Data for processing section start
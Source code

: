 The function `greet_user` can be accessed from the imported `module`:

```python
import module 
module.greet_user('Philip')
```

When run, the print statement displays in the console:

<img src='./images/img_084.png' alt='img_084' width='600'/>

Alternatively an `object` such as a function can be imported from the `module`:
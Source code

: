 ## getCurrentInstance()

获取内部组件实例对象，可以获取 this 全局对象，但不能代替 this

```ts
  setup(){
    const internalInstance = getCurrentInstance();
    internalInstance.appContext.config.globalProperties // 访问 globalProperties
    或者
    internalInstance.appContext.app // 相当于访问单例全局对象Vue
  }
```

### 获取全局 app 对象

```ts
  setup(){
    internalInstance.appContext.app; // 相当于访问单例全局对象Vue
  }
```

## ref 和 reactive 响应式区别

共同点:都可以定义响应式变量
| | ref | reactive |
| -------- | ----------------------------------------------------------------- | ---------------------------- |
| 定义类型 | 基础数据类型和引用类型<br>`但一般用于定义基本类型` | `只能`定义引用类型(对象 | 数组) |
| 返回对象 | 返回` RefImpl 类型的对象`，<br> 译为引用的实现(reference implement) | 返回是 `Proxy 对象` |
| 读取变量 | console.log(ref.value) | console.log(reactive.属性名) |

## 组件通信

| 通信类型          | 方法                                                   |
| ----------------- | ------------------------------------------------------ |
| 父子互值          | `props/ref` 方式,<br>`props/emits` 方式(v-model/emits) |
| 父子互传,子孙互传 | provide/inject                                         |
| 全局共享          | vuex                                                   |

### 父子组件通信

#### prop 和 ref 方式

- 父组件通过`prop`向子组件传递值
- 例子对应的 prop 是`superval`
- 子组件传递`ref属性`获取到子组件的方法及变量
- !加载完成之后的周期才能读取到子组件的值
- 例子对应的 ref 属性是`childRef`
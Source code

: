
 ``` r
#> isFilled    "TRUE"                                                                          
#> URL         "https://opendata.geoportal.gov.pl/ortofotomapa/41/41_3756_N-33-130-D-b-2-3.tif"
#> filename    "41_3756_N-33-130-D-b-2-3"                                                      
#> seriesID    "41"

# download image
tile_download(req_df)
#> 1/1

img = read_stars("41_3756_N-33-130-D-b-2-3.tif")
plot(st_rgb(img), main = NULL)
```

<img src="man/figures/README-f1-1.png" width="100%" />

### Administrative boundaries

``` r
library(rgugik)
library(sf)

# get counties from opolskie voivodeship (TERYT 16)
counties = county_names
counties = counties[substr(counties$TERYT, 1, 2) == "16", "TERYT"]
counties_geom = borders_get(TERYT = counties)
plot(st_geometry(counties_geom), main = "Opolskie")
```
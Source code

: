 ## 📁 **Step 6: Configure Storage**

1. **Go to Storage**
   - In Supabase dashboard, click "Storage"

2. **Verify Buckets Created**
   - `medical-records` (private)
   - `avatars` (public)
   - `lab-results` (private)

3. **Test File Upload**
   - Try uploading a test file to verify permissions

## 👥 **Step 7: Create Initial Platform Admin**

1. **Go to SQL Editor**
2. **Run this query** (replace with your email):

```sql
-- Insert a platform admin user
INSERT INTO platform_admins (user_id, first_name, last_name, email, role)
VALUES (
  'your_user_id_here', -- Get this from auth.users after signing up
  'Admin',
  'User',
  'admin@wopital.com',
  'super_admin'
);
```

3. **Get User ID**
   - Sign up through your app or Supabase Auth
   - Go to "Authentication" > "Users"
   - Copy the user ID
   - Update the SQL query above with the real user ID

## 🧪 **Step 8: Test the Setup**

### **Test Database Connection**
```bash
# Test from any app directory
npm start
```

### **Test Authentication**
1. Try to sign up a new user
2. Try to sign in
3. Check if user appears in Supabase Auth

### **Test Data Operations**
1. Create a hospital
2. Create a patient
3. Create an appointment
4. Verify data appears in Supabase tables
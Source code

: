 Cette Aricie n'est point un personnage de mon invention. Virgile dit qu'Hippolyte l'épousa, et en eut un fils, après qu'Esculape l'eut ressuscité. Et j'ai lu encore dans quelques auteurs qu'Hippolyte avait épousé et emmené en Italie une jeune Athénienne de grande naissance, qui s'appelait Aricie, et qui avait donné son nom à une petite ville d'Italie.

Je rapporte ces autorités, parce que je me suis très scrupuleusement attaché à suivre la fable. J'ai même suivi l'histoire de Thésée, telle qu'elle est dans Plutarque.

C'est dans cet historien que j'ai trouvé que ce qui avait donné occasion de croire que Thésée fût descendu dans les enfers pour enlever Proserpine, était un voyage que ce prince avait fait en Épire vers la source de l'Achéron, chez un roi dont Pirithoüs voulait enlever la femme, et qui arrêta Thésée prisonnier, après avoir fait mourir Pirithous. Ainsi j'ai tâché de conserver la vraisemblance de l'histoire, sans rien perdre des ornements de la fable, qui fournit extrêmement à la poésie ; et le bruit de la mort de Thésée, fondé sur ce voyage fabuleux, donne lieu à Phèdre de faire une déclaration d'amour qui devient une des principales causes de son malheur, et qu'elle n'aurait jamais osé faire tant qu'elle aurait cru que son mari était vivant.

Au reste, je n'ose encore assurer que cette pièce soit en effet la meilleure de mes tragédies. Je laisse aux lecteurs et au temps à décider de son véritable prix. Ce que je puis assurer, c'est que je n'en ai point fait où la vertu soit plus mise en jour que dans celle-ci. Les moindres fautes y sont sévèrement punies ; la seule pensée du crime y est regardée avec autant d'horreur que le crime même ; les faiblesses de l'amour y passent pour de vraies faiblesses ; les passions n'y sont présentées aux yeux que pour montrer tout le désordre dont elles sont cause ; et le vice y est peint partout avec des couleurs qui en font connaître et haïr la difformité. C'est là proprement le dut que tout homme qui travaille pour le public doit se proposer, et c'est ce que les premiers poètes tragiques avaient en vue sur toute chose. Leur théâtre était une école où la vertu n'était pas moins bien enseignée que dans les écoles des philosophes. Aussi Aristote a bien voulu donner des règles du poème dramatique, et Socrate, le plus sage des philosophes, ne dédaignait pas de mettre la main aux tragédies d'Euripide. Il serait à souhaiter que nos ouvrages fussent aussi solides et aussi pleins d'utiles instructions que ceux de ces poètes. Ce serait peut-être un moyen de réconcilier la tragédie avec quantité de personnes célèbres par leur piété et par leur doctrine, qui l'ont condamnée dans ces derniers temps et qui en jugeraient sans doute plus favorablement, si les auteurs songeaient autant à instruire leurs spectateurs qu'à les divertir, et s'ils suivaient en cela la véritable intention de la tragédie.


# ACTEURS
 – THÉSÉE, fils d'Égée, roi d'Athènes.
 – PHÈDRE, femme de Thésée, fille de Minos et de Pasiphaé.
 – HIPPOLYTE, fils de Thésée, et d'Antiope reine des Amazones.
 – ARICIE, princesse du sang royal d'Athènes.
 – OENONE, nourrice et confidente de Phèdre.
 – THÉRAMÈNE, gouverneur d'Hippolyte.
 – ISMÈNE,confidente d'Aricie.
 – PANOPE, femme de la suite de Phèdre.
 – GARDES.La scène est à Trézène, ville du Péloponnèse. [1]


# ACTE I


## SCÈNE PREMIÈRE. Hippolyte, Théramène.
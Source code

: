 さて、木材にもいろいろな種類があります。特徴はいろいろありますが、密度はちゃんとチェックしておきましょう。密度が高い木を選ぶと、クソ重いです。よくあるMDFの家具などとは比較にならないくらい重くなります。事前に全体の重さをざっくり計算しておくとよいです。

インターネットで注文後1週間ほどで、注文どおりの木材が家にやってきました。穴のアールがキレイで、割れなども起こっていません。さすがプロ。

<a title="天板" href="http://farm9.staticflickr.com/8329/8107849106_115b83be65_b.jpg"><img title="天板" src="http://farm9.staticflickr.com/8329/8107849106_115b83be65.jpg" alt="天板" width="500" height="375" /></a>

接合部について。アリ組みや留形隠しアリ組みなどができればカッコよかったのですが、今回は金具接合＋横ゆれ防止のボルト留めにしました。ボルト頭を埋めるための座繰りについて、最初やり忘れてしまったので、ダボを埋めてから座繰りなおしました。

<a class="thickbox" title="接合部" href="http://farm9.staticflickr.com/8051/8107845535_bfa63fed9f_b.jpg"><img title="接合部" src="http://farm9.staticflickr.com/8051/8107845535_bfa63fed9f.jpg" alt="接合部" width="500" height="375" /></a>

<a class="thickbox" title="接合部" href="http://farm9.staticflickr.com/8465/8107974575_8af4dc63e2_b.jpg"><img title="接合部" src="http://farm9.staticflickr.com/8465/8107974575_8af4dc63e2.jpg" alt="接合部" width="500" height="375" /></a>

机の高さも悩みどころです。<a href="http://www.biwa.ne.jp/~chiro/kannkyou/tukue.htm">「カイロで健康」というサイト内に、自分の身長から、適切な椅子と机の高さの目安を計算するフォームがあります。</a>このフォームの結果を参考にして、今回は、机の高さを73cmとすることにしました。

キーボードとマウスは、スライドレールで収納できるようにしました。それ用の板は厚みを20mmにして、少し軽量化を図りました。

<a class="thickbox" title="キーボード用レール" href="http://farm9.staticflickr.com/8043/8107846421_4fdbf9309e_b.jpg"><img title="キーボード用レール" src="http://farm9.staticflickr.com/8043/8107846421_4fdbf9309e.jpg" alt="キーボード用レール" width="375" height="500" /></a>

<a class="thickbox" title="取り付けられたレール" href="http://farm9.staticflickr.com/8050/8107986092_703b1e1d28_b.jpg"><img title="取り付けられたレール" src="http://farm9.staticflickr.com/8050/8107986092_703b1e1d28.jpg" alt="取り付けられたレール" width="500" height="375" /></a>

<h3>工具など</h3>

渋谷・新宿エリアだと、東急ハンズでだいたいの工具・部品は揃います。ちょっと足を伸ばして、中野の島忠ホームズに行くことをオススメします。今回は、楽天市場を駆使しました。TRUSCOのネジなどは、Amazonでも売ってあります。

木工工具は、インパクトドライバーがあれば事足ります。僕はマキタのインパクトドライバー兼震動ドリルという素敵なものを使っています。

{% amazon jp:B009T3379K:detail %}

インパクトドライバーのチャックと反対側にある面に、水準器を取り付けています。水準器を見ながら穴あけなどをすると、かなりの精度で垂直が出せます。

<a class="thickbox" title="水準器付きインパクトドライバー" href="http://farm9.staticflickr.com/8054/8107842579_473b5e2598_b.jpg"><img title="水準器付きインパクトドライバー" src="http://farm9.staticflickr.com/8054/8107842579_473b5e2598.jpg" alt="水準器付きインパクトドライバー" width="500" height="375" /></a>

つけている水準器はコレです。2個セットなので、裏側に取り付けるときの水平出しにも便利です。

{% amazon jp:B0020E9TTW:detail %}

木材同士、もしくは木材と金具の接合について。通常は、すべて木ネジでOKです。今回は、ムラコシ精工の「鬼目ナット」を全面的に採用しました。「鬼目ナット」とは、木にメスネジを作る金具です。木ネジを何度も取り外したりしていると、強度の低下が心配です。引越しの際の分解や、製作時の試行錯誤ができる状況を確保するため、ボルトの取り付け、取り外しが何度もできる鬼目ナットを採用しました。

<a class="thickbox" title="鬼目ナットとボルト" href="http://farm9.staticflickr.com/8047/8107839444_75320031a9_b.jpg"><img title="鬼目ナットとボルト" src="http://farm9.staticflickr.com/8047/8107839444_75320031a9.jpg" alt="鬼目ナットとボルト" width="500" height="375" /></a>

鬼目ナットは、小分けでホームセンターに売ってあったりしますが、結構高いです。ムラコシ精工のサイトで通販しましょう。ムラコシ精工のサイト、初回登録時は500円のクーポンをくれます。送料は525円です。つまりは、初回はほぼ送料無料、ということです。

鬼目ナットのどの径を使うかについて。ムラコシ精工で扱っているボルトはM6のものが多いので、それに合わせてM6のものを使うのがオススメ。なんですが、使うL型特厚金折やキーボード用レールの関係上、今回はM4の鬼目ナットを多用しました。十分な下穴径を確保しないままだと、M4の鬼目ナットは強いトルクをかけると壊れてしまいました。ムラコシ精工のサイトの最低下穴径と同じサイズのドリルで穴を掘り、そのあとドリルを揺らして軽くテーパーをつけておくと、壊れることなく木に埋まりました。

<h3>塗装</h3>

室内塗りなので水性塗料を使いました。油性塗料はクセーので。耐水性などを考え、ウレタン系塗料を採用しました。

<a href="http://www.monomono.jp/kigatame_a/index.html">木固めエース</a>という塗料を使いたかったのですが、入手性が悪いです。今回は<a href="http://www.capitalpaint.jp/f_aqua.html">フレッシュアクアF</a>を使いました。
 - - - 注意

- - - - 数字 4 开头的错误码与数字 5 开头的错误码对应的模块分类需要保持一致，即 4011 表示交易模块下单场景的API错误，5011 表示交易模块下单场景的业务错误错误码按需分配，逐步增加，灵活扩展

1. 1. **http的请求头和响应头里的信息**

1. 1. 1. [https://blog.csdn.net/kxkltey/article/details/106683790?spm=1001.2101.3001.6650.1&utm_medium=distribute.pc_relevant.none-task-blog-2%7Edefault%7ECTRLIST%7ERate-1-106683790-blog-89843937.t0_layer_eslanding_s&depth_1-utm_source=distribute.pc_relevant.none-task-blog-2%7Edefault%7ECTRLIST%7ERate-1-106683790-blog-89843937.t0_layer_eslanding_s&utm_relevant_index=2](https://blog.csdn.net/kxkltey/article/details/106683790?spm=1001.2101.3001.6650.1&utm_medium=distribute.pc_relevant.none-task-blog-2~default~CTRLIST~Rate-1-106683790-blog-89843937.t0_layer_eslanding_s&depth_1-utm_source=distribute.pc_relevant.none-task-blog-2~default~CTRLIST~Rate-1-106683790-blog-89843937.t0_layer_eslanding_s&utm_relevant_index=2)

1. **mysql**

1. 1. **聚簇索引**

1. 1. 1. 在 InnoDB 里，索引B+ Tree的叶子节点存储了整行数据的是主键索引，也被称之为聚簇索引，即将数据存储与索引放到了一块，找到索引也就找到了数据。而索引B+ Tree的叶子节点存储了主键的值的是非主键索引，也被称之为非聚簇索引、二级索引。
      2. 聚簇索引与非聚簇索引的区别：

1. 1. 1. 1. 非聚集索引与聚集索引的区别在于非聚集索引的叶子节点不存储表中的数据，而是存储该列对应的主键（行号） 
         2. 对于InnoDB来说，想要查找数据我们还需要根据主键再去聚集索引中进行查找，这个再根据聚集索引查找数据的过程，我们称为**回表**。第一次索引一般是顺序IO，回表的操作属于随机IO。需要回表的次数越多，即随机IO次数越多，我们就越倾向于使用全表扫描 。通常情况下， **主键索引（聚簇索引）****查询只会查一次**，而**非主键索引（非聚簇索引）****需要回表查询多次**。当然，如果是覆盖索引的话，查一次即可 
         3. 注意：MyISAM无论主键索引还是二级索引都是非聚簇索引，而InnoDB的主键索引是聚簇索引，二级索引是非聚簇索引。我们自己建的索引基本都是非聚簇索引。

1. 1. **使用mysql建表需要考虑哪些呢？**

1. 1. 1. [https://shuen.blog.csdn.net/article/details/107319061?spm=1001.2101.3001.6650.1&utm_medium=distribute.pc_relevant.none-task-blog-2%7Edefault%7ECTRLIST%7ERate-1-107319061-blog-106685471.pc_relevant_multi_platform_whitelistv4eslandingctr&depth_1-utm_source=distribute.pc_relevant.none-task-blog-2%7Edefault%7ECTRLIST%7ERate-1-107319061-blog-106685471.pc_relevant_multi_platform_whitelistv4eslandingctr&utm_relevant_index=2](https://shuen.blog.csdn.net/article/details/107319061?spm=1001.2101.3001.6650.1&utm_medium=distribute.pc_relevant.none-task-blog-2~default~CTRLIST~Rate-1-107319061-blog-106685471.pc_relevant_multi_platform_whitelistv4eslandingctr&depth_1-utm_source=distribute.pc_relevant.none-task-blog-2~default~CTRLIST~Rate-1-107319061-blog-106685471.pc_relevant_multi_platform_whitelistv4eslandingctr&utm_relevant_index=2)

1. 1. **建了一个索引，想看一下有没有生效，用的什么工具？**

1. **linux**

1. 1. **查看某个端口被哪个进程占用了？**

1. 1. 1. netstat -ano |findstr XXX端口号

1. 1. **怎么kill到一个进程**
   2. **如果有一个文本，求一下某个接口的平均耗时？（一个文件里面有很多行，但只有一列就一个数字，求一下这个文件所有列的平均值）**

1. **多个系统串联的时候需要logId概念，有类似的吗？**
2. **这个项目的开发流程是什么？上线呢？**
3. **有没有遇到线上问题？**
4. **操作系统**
Data for processing section end
▶ _Your assignment_: Work through the data above and give the number of lines in which "相当于访问单例全局对象Vue" appears; add nothing else.

▶ _Expected output_: 2